On 06/13/2011 06:38 AM, Xiao Guangrong wrote:
> On 06/12/2011 04:38 PM, Avi Kivity wrote:
> >  On 06/10/2011 06:47 AM, Xiao Guangrong wrote:
> >>  >   Also, shadow walking is not significantly faster than guest page table walking.  And if we miss, we have to walk the guest page tables in any case.
> >>  >
> >>
> >>  Um. i think walking guest page table is slower, it needs to walk memslots for many times
> >>  and it triggers page fault if the host page is swapped.
> >
> >  Well, if the page is swapped, we can't store anything in the spte.
> >
>
> If we walk guest page table, we need to access guest page, and guest page can
> be swapped out anytime, but shadow page table is the kernel page, it is not swapped,
> that is why i think walking shadow page table is faster than guest page table.

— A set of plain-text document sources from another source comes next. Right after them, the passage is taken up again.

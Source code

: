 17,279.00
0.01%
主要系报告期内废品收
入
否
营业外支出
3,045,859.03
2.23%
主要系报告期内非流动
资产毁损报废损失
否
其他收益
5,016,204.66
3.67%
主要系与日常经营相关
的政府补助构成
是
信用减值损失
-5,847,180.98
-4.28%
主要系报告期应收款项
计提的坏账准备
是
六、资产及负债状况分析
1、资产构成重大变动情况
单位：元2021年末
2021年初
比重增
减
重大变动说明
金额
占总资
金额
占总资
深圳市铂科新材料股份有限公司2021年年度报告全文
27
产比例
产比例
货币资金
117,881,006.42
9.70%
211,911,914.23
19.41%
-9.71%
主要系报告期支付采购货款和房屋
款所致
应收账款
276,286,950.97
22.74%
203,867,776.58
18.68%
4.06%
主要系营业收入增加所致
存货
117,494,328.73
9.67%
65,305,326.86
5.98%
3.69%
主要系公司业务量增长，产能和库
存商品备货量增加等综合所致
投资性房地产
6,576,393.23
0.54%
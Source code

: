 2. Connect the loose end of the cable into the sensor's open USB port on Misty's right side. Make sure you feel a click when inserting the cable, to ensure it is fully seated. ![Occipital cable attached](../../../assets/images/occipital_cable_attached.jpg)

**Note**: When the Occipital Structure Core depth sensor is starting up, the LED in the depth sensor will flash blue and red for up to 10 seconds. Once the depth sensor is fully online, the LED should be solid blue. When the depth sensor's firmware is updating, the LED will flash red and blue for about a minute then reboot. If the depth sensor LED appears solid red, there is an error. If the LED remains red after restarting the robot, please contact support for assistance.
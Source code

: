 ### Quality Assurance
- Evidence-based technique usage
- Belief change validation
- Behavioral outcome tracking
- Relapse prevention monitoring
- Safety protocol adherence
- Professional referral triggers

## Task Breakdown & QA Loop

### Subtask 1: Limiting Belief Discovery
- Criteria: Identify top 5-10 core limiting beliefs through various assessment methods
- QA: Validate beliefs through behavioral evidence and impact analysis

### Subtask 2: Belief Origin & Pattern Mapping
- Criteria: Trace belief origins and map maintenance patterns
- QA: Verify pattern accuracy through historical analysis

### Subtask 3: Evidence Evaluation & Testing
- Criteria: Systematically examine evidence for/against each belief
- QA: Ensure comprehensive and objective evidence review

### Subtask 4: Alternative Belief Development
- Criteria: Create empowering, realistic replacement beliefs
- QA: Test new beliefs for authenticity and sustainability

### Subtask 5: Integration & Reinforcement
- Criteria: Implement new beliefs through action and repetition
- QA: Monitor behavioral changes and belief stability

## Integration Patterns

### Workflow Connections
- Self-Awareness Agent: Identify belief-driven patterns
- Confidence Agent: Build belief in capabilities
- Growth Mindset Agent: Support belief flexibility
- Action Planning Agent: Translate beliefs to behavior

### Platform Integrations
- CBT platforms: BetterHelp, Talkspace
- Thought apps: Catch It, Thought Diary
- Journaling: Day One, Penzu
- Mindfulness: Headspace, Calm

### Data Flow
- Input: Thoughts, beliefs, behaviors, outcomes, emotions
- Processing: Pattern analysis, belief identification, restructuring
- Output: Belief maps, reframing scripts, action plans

It's unlikely that the guest page table is swapped out since the 
hardware just walked it.

> >  And if we only store the mmio/ram condition in the spte (via the two types of page faults) we don't need to walk the spte.  We know immediately if we need to search the slots or not.
> >
> >>  And it is hardly missed, since for tdp, it infrequency zaps shadow pages, for soft mmu,
> >>  the mmio spte is always unsync, and in guest, the mmio region is always mapped by kernel,
> >>  so it is infrequency to be update and lazily flushed.
> >
> >  We still get frequent mmio misses.
> >
>
> I did the test, run three guests(4vcpu + 512M) on my box (4cores + 2G) and compile kernel
> in guests, for 1 hour, no mmio is missed(hard mmu and soft mmu), it means that usually we
> can catch almost all mmio by walking shadow page.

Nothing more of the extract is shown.